American artist Edward Hopper was born in Nyack, New York in 1882 — just two dozen miles up the Hudson River from Manhattan — but New York City was his home for nearly six decades (from 1908 until his death in 1967). The Whitney Museum of American Art is celebrating Hopper’s relationship with the City with the exhibition, Edward Hopper’s New York, which opens October 19.
[Above: Edward Hopper, 1882-1967, Shakespeare at Dusk, 1935, Oil on canvas, Private collection]
[Above: Edward Hopper, 1882-1967, Chop Suey, 1929, Oil on canvas, 32 x 38 in., Private collection]
The exhibition Edward Hopper’s New York reflects Hopper’s early impressions of New York in sketches, prints, and illustrations — and moves through to his late paintings “in which the city served as a backdrop for his evocative distillations of urban experience.”
Curation of the show was “significantly informed by a variety of materials from the Museum’s recently acquired Sanborn Hopper Archive.

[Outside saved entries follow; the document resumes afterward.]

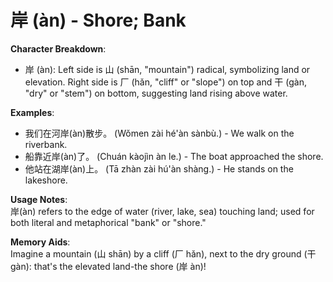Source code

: # **岸 (àn) - Shore; Bank**

**Character Breakdown**:  
- 岸 (àn): Left side is 山 (shān, "mountain") radical, symbolizing land or elevation. Right side is 厂 (hǎn, "cliff" or "slope") on top and 干 (gàn, "dry" or "stem") on bottom, suggesting land rising above water.

**Examples**:  
- 我们在河岸(àn)散步。 (Wǒmen zài hé'àn sànbù.) - We walk on the riverbank.  
- 船靠近岸(àn)了。 (Chuán kàojìn àn le.) - The boat approached the shore.  
- 他站在湖岸(àn)上。 (Tā zhàn zài hú'àn shàng.) - He stands on the lakeshore.

**Usage Notes**:  
岸(àn) refers to the edge of water (river, lake, sea) touching land; used for both literal and metaphorical "bank" or "shore."

**Memory Aids**:  
Imagine a mountain (山 shān) by a cliff (厂 hǎn), next to the dry ground (干 gàn): that's the elevated land-the shore (岸 àn)!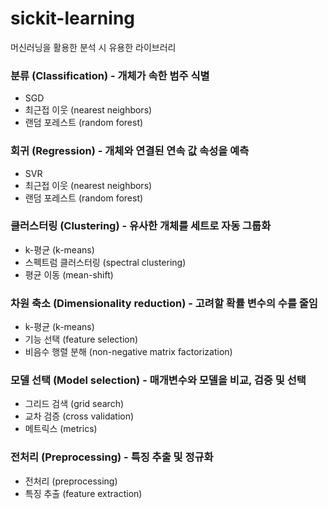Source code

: # sickit-learning

머신러닝을 활용한 분석 시 유용한 라이브러리

### 분류 (Classification) - 개체가 속한 범주 식별
  * SGD
  * 최근접 이웃 (nearest neighbors)
  * 랜덤 포레스트 (random forest)

### 회귀 (Regression) - 개체와 연결된 연속 값 속성을 예측
  * SVR
  * 최근접 이웃 (nearest neighbors)
  * 랜덤 포레스트 (random forest)

### 클러스터링 (Clustering) - 유사한 개체를 세트로 자동 그룹화
  * k-평균 (k-means)
  * 스펙트럼 클러스터링 (spectral clustering)
  * 평균 이동 (mean-shift)

### 차원 축소 (Dimensionality reduction) - 고려할 확률 변수의 수를 줄임
  * k-평균 (k-means)
  * 기능 선택 (feature selection)
  * 비음수 행렬 분해 (non-negative matrix factorization)

### 모델 선택 (Model selection) - 매개변수와 모델을 비교, 검증 및 선택
  * 그리드 검색 (grid search)
  * 교차 검증 (cross validation)
  * 메트릭스 (metrics)

### 전처리 (Preprocessing) - 특징 추출 및 정규화
  * 전처리 (preprocessing)
  * 특징 추출 (feature extraction)
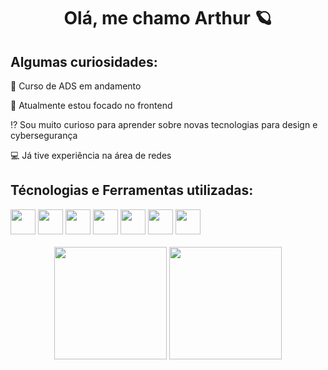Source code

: <h1 align= "center"> Olá, me chamo Arthur 🪐 </h1>
<h2>Algumas curiosidades:</h2>

<p>🏫 Curso de ADS em andamento
<p>🔎 Atualmente estou focado no frontend
<p>⁉️ Sou muito curioso para aprender sobre novas tecnologias para design e cybersegurança
<p>💻 Já tive experiência na área de redes 
  
<h2>Técnologias e Ferramentas utilizadas:</h2>
<div>
  <img loading="lazy" src="https://cdn.jsdelivr.net/gh/devicons/devicon/icons/git/git-original.svg" width="40" height="40"/>
  <img src="https://cdn.jsdelivr.net/gh/devicons/devicon@latest/icons/html5/html5-original.svg" width="40" height="40"/>
  <img src="https://cdn.jsdelivr.net/gh/devicons/devicon@latest/icons/css3/css3-original.svg" width="40" height="40"/>
  <img src="https://cdn.jsdelivr.net/gh/devicons/devicon@latest/icons/javascript/javascript-original.svg" width="40" height="40"/>
  <img src="https://cdn.jsdelivr.net/gh/devicons/devicon@latest/icons/react/react-original.svg" width="40" height="40"/>
  <img src="https://cdn.jsdelivr.net/gh/devicons/devicon@latest/icons/tailwindcss/tailwindcss-original.svg" width="40" height="40"/>
  <img src="https://cdn.jsdelivr.net/gh/devicons/devicon@latest/icons/linux/linux-original.svg" width="40" height="40"/>
</div>

<br>
<div align="center">
  <img loading="lazy" height="180em" src="https://github-readme-stats.vercel.app/api/top-langs/?username=ArthurLux07&layout=compact&langs_count=7&theme=dark"/>
  <img loading="lazy" height="180em" src="https://github-readme-stats.vercel.app/api?username=ArthurLux07&show_icons=true&theme=dark&include_all_commits=true&count_private=true"/>
</div>

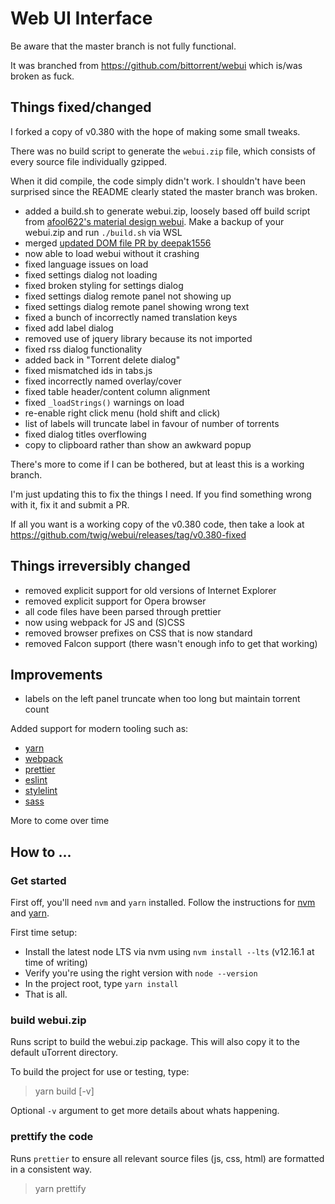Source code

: # Web UI Interface

Be aware that the master branch is not fully functional.

It was branched from https://github.com/bittorrent/webui which is/was broken as fuck.

## Things fixed/changed

I forked a copy of v0.380 with the hope of making some small tweaks.

There was no build script to generate the `webui.zip` file, which consists of every source file individually gzipped.

When it did compile, the code simply didn't work. I shouldn't have been surprised since the README clearly stated the master branch was broken.

- added a build.sh to generate webui.zip, loosely based off build script from [afool622's material design webui](https://github.com/afool622/webui). Make a backup of your webui.zip and run `./build.sh` via WSL
- merged [updated DOM file PR by deepak1556](https://github.com/bittorrent/webui/pull/12)
- now able to load webui without it crashing
- fixed language issues on load
- fixed settings dialog not loading
- fixed broken styling for settings dialog
- fixed settings dialog remote panel not showing up
- fixed settings dialog remote panel showing wrong text
- fixed a bunch of incorrectly named translation keys
- fixed add label dialog
- removed use of jquery library because its not imported
- fixed rss dialog functionality
- added back in "Torrent delete dialog"
- fixed mismatched ids in tabs.js
- fixed incorrectly named overlay/cover
- fixed table header/content column alignment
- fixed `_loadStrings()` warnings on load
- re-enable right click menu (hold shift and click)
- list of labels will truncate label in favour of number of torrents
- fixed dialog titles overflowing
- copy to clipboard rather than show an awkward popup

There's more to come if I can be bothered, but at least this is a working branch.

I'm just updating this to fix the things I need. If you find something wrong with it, fix it and submit a PR.

If all you want is a working copy of the v0.380 code, then take a look at https://github.com/twig/webui/releases/tag/v0.380-fixed

## Things irreversibly changed

- removed explicit support for old versions of Internet Explorer
- removed explicit support for Opera browser
- all code files have been parsed through prettier
- now using webpack for JS and (S)CSS
- removed browser prefixes on CSS that is now standard
- removed Falcon support (there wasn't enough info to get that working)

## Improvements

- labels on the left panel truncate when too long but maintain torrent count

Added support for modern tooling such as:

- [yarn](https://yarnpkg.com/)
- [webpack](https://webpack.js.org/)
- [prettier](https://prettier.io/)
- [eslint](https://eslint.org)
- [stylelint](https://stylelint.io/)
- [sass](https://sass-lang.com/)

More to come over time

## How to ...

### Get started

First off, you'll need `nvm` and `yarn` installed. Follow the instructions for [nvm](https://github.com/nvm-sh/nvm) and [yarn](https://classic.yarnpkg.com/en/docs/install/).

First time setup:

- Install the latest node LTS via nvm using `nvm install --lts` (v12.16.1 at time of writing)
- Verify you're using the right version with `node --version`
- In the project root, type `yarn install`
- That is all.

### build webui.zip

Runs script to build the webui.zip package. This will also copy it to the default uTorrent directory.

To build the project for use or testing, type:

> yarn build [-v]

Optional `-v` argument to get more details about whats happening.

### prettify the code

Runs `prettier` to ensure all relevant source files (js, css, html) are formatted in a consistent way.

> yarn prettify

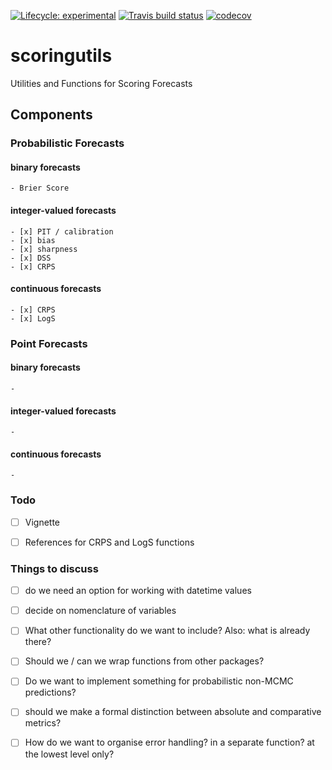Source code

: <!-- badges: start -->
 [![Lifecycle: experimental](https://img.shields.io/badge/lifecycle-experimental-orange.svg)](https://www.tidyverse.org/lifecycle/#experimental) [![Travis build status](https://travis-ci.org/epiforecasts/scoringutils.svg?branch=master)](https://travis-ci.org/epiforecasts/scoringutils) [![codecov](https://codecov.io/gh/epiforecasts/scoringutils/branch/master/graphs/badge.svg)](https://codecov.io/gh/epiforecasts/scoringutils/) 
<!-- badges: end -->

 

# scoringutils
Utilities and Functions for Scoring Forecasts


## Components

### Probabilistic Forecasts

  #### binary forecasts
    - Brier Score
  
  #### integer-valued forecasts
    - [x] PIT / calibration
    - [x] bias
    - [x] sharpness
    - [x] DSS
    - [x] CRPS

  #### continuous forecasts
    - [x] CRPS
    - [x] LogS

### Point Forecasts

  #### binary forecasts
    - 

  #### integer-valued forecasts
    - 

  #### continuous forecasts
    - 



### Todo
  - [ ] Vignette
  - [ ] References for CRPS and LogS functions



  
### Things to discuss
  - [ ] do we need an option for working with datetime values
  - [ ] decide on nomenclature of variables
  - [ ] What other functionality do we want to include? Also: what is already there?
  - [ ] Should we / can we wrap functions from other packages? 
  - [ ] Do we want to implement something for probabilistic non-MCMC predictions?
  - [ ] should we make a formal distinction between absolute and comparative metrics?
  - [ ] How do we want to organise error handling? in a separate function? at the lowest level only?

The archive includes 4,000 items including printed ephemera, more than 300 letters and notes from Hopper to his family, friends and colleagues, and 21 notebooks in Hopper’s own hand, among other personal papers, photographs, and dealer records.
[Above: Edward Hopper, “Office at Night”  at Walker Art Center, Minneapolis]
The Sanborn Hopper Archive will be open to scholars by appointment at the Whitney after the collection is catalogued, processed, and researched.
Edward Hopper’s New York is on view at the Whitney from October 22, 2022 to March 5, 2023.